Let me tell you about pitching or at least how I go about preparing for a pitch.  Once I’ve got the plot for the movie I write out a fairly detailed prose version of the story.  I read that over a number of times.

Then I figure out what is the emotional heart of the movie for the protagonist.  What is the most important thing they will learn during the course of the movie?  For me this isn’t the same thing as the “high concept”, it’s the opposite of high, it’s down deep gut emotion that is driving the hero.  Here’s Michael Cassutt’s humorous send up of the high concept.  “He the Pope.  She’s a chimp.  They’re cops!”

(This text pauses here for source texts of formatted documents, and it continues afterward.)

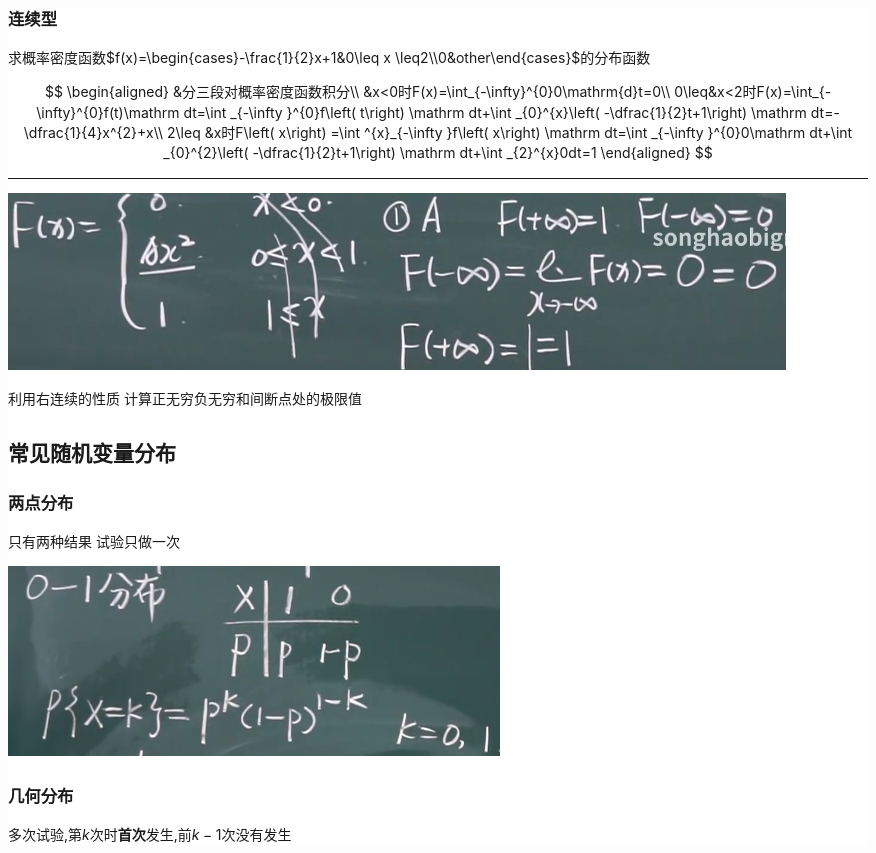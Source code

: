 ### 连续型

求概率密度函数$f(x)=\begin{cases}-\frac{1}{2}x+1&0\leq x \leq2\\0&other\end{cases}$的分布函数


$$
\begin{aligned}
&分三段对概率密度函数积分\\
&x<0时F(x)=\int_{-\infty}^{0}0\mathrm{d}t=0\\
0\leq&x<2时F(x)=\int_{-\infty}^{0}f(t)\mathrm dt=\int _{-\infty }^{0}f\left( t\right) \mathrm dt+\int _{0}^{x}\left( -\dfrac{1}{2}t+1\right) \mathrm dt=-\dfrac{1}{4}x^{2}+x\\
2\leq &x时F\left( x\right) =\int ^{x}_{-\infty }f\left( x\right) \mathrm dt=\int _{-\infty }^{0}0\mathrm dt+\int _{0}^{2}\left( -\dfrac{1}{2}t+1\right) \mathrm dt+\int _{2}^{x}0dt=1
\end{aligned}
$$

---

![image-20210701150730938](image/image-20210701150730938.png)

利用右连续的性质 计算正无穷负无穷和间断点处的极限值

## 常见随机变量分布

### 两点分布

只有两种结果 试验只做一次

![image-20210701151023794](image/image-20210701151023794.png)

### 几何分布

多次试验,第$k$次时**首次**发生,前$k-1$次没有发生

So, with my emotional through line firmly in mind, I then reduce the prose story version of the movie to a series of bullet points.  Using this broad strokes outline I run through the pitch as I will deliver it.  I time it.  If it’s too short or too long I make adjustments.  I practice it again and again. 

One caveat — this must never sound rehearsed.  It must sound like you are just having a conversation, with your listener.   But you have to rehearse because you’ve got to know this thing so well that when you get asked inevitable questions during the pitch you won’t be thrown  off balance.  You answer the question and go smoothly back into the pitch where you left off.

You have to remember you are a performer in this room.  You have to keep eye contact.  If you see you’re losing them figure out how to jump ahead.  If they are sparking to certain elements play up those elements.  This is another reason you want to know the pitch really, really well.

Peter S. Beagle pitched to Star Trek once.  He is my outstanding example of how to do this brilliantly.  I used to always take the notes during the pitches.  (A holdover from all those role playing games with Walter, George and Vic.  I always took the notes)  Peter came in and began his pitch, and I just set down my pen because I was in the presence of a troubadour and he transported me out of that dingy office on the Paramount lot.  I had to listen to the story, I couldn’t just write down the high points.   It also worked because it wasn’t just about plot points.  He told me how the plot points affected the characters emotionally.  Clever is easy.  Heart is hard.